A kind of geeky Dr. Frankenstein, Hawkinson has assembled each work from electronic cast-offs and junked hardware, leaving the messy configurations—and their straining labor—entirely exposed. The machines, ugly misfits, seem desperate to express themselves. Controlled by a clunky cylinder, a tree-like structure drips water onto pie plates, plunking rudimentary rhythms. You feel as if you should offer encouragement. But nearby, a large device powered by a running loop of beaded string solicits mostly pity; it plays a slide whistle like a lunatic. In the age of slick iPhones, Hawkinson demonstrates the charms of mechanics—artful for being awkward.

Michael Alan: 'Harmonious Opposites'

Combining the public spectacle of 1960s-style Happenings with the decadence of a Weimar cabaret, Michael Alan's so-called Living Installations stage semi-scripted musical dramas with half-naked, flamboyantly costumed models who dance, writhe, and emote while observers sculpt and sketch. On July 29, for 20 bucks, you can join the fun yourself in a six-hour orgy, but meanwhile, you'll find calmer pleasures in his pen and watercolor works.
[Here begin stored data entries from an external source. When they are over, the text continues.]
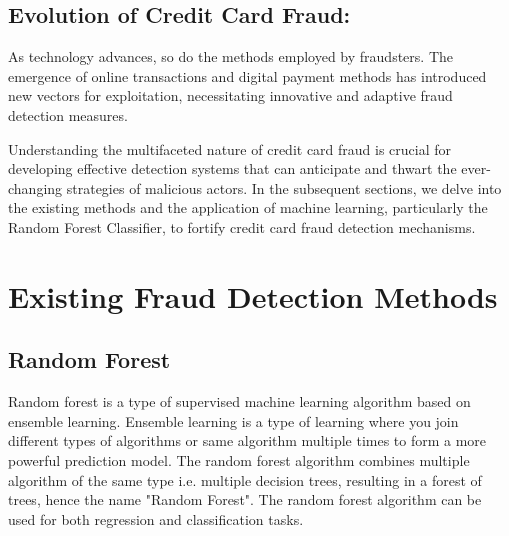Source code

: \subsection{Evolution of Credit Card Fraud:}

As technology advances, so do the methods employed by fraudsters. The emergence of online transactions and digital payment methods has introduced new vectors for exploitation, necessitating innovative and adaptive fraud detection measures.\medskip

Understanding the multifaceted nature of credit card fraud is crucial for developing effective detection systems that can anticipate and thwart the ever-changing strategies of malicious actors. In the subsequent sections, we delve into the existing methods and the application of machine learning, particularly the Random Forest Classifier, to fortify credit card fraud detection mechanisms.







\section{Existing Fraud Detection Methods}

\subsection{Random Forest}

Random forest is a type of supervised machine learning
algorithm based on ensemble learning. Ensemble learning is
a type of learning where you join different types of
algorithms or same algorithm multiple times to form a more
powerful prediction model. The random forest algorithm
combines multiple algorithm of the same type i.e. multiple
decision trees, resulting in a forest of trees, hence the name
"Random Forest". The random forest algorithm can be used
for both regression and classification tasks.\medskip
Mostly figurative, and based on the performances, the drawings here suggest an artist enthralled by improvisation. Alan's thread-like lines are manically impulsive; they barely go an inch without detouring. Short, jagged strokes, tiny loops, and quick arcs make jittery, skeletal outlines of distorted human forms. Hasty daubs of blues and pinks wrap the frames with translucent skin while also conveying the blur of movement. Alan loves motion; in Move in Distance, a dancer's five legs, kicking up in successive positions, pay homage to those futurist studies in dynamism. Even the reclining male figure of Prostitution looks restless—the angular, attenuated limbs and their busy surfaces bring to mind one of Egon Schiele's more anxious self-portraits. Alan's theatrical, free-for-all romps have brought him some notoriety, but it's his skill with the pen that makes him an artist. Gasser Grunert, 524 W 19th, 646-944-6197. Through July 29

'Irrelevant: Local Emerging Asian Artists Who Don't Make Work About Being Asian'

Though the show's title isn't really true—numerous works make reference to Asian culture—the curators have banned the stereotypes: Mao, manga, and decorative miniatures. In fact, the sprawling, diverse collection is wonderfully eccentric. Shin-Young An, for example, captures that odd daily mix of the humdrum and the violent in Clipping the 2nd Toenail, a deft painting of arms and legs set against newspaper stories describing Mideast strife. Jayoung Yoon's short video explores the reductive essence of meditation, as wisps of black smoke rise from the head of a naked, monk-like figure. And as part of her Blender project, an ongoing Process Art exploration of immigrant assimilation, Hidemi Takagi has assembled a giant and colorful array of logos from boxed foods, all collected around the city.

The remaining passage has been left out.